Et si, tout simplement, nous venions d’assister à l’un des meilleurs concerts de ces derniers mois ? HIGH ON FIRE a brillé avec son metal qui convoque aussi bien le thrash que le sludge sous le haut patronage d’un MOTÖRHEAD qui aurait copulé avec SLEEP, premier groupe de Matt Pike. Le chanteur-guitariste, côté cour, torse nu tatoué et moustache redneck, assène riffs gras et soli tourmentés entre deux crachats. Son visage porte les stigmates d’un passé difficile, des tourments qu’il semble exorcisés par son chant râpeux qui invoque le fantôme de Lemmy. A ses côtés Jeff Matz, qui arbore à deux reprises la magnifique basse couplée à une guitare vue dans le clip de "Cometh The Storm", harangue parfois le public. Confronté en début de concert à un problème de retour, il reste stoïque : Cody Willis, le nouveau batteur, profite de l’incident pour montrer son talent lors d’un spectaculaire solo tout en lourdeur : le remplaçant de Des Kensel, membre fondateur, est à la hauteur avec son style LED ZEP. Cette péripétie passée, le set, qui a débuté par l’orientalisant "Kranalik Yol", décolle aussitôt. Sans fioriture, pas même un backdrop, le trio, adepte du fameux « de la musique avant toute chose », régale de ses fabuleuses compositions.

Concentrées de lourdeur, zébrées d’éclairs furieux, de grimaces sludge (le long et torturé "Darker Fleece" qui conclut la soirée), elles sont la quintessence d’un heavy metal protéiforme offert avec une justesse et une conviction sidérantes ; quel plaisir d’entendre en live l’intro du définitif "Snakes For The Divine", prélude à une déflagration agressive de toute beauté. « Cometh The Storm », le dernier album de haute volée des Américains, est honoré de cinq pépites, du teigneux single "Burning Down" à la chanson-titre au refrain marquant, à la basse diabolique. Le public savoure, des vétérans qui headbanguent au premier rang aux plus,jeunes qui se lancent dans des pogos enflammés, comme sur le direct "Rumors Of War" ou l’uppercut "Fertile Green", frappé après un round d’observation mené par la batterie. Et comme l’ultra puissant "Carcosa" n’est pas oublié, le bonheur est total ! Sans oublier, la générosité de Jeff Matz qui vient discuter, dédicacer et se faire photographier avec ses fans à peine quelques minutes après avoir quitté la scène. Un grand Monsieur !
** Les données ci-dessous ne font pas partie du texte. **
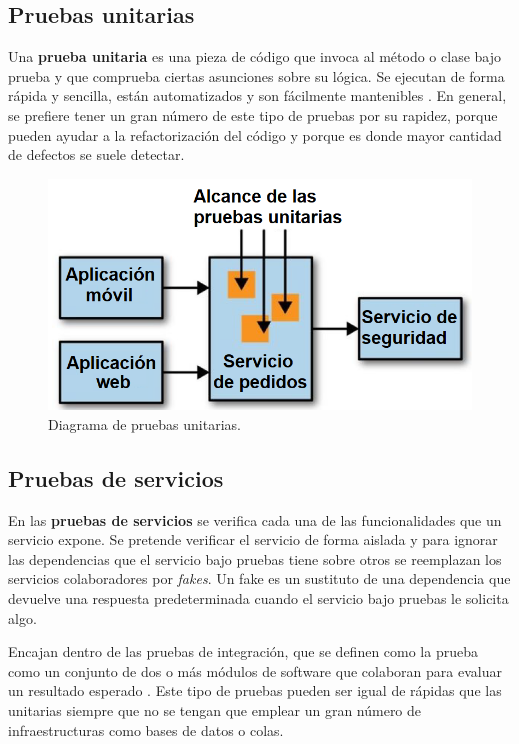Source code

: \documentclass[11pt,spanish,listoffigures]{tfgetsinf}
\begin{document}
\subsection{Pruebas unitarias}

Una \textbf{prueba unitaria} es una pieza de código que invoca al método o clase bajo prueba y que comprueba ciertas asunciones sobre su lógica. Se ejecutan de forma rápida y sencilla, están automatizados y son fácilmente mantenibles \cite{Osherove2014}. En general, se prefiere tener un gran número de este tipo de pruebas por su rapidez, porque pueden ayudar a la refactorización del código y porque es donde mayor cantidad de defectos se suele detectar.

\begin{figure}[h]
\centering
\includegraphics[scale=0.5]{Unit_Tests_ES}
\caption{Diagrama de pruebas unitarias.}
\end{figure}

\subsection{Pruebas de servicios}

En las \textbf{pruebas de servicios} se verifica cada una de las funcionalidades que un servicio expone. Se pretende verificar el servicio de forma aislada y para ignorar las dependencias que el servicio bajo pruebas tiene sobre otros se reemplazan los servicios colaboradores por \textit{fakes}. Un fake es un sustituto  de una dependencia que devuelve una respuesta predeterminada cuando el servicio bajo pruebas le solicita algo.

Encajan dentro de las pruebas de integración, que se definen como la prueba como un conjunto de dos o más módulos de software que colaboran para evaluar un resultado esperado \cite{Osherove2014}. Este tipo de pruebas pueden ser igual de rápidas que las unitarias siempre que no se tengan que emplear un gran número de infraestructuras como bases de datos o colas.
\end{document}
En première partie les Belges CROUCH ont récité quarante minutes d’une messe sombre devant l’autel d’AMENRA. La douleur qui se dégage de la musique du trio, massive et fangeuse, se lit sur le visage des musiciens, entre les grimaces d’un batteur possédé et la concentration totale du bassiste. Rampant du stoner au sludge, les compostions étalent leur noirceur, couvrent presque la voix rocailleuse du chanteur d’un linceul de plomb. Écrasante, leur lourdeur répétitive semble viser la transe, la plongée dans un état hypnotique qui ferait resurgir des traumatismes oubliés, des spectres errant aux confins de la conscience. Un rituel aussi beau que ténébreux.